- _WHAT IS BEING ASKED_
Go through the data below. Pull out every line that has the word "address".

Collected data
------------------------------------------------------------------------

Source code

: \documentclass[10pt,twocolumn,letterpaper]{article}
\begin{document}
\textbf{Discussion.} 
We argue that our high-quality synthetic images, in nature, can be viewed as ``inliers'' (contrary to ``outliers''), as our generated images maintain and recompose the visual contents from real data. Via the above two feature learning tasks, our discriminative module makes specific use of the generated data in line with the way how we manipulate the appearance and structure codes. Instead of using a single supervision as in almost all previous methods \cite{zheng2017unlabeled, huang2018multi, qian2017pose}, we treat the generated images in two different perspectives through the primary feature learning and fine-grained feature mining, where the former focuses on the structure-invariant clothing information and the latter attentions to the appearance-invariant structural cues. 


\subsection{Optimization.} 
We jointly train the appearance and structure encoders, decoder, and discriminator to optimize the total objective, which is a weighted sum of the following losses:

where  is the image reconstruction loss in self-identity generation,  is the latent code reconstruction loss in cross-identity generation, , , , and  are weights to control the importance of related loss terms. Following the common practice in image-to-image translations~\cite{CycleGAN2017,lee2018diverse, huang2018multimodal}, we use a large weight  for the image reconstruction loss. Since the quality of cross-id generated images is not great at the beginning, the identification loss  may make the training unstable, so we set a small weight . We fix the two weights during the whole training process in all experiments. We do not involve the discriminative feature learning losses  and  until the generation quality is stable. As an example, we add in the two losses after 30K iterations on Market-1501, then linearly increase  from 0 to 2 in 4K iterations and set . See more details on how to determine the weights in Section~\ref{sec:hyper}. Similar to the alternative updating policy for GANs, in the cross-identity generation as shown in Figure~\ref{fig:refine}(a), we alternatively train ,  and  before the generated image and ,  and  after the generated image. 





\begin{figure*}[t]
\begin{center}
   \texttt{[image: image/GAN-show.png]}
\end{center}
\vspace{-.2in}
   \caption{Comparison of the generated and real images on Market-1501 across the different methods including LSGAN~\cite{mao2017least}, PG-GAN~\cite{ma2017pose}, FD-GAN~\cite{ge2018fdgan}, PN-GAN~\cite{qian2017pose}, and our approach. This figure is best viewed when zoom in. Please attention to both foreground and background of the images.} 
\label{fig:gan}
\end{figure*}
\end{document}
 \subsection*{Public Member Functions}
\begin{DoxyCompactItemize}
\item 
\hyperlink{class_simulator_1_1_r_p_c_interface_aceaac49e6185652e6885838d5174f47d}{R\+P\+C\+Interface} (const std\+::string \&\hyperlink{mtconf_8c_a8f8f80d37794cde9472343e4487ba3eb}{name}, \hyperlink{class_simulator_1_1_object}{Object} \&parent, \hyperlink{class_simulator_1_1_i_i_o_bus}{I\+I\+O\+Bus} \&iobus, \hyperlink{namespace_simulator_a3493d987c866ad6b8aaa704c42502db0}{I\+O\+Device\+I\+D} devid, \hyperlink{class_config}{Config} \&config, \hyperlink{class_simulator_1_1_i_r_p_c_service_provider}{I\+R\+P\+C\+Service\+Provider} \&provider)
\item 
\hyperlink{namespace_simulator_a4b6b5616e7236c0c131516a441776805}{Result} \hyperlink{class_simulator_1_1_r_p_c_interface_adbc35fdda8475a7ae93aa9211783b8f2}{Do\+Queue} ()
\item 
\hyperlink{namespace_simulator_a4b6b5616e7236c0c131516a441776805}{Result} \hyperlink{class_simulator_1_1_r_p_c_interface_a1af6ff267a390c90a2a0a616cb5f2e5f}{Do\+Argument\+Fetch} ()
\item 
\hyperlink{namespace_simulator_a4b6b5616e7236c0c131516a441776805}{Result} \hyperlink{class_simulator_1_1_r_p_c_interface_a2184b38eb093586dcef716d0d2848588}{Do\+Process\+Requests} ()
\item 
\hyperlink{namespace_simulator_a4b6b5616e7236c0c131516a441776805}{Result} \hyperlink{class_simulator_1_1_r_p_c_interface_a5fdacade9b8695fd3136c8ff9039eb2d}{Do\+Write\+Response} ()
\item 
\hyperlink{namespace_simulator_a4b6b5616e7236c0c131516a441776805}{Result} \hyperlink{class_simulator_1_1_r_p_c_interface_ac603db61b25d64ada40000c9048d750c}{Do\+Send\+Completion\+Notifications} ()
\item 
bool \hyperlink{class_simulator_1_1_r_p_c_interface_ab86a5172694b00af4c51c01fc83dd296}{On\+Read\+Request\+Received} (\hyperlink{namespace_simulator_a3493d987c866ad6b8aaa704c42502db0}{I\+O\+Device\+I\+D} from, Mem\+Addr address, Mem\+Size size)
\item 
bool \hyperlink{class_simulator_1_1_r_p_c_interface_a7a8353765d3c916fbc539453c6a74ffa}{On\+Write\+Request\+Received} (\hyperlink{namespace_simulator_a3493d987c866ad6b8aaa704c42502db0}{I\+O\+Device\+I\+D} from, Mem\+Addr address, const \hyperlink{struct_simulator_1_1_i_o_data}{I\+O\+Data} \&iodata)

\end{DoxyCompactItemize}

------------------------------------------------------------------------

- _WRITTEN ANSWER_
bool \hyperlink{class_simulator_1_1_r_p_c_interface_ab86a5172694b00af4c51c01fc83dd296}{On\+Read\+Request\+Received} (\hyperlink{namespace_simulator_a3493d987c866ad6b8aaa704c42502db0}{I\+O\+Device\+I\+D} from, Mem\+Addr address, Mem\+Size size)
bool \hyperlink{class_simulator_1_1_r_p_c_interface_a7a8353765d3c916fbc539453c6a74ffa}{On\+Write\+Request\+Received} (\hyperlink{namespace_simulator_a3493d987c866ad6b8aaa704c42502db0}{I\+O\+Device\+I\+D} from, Mem\+Addr address, const \hyperlink{struct_simulator_1_1_i_o_data}{I\+O\+Data} \&iodata)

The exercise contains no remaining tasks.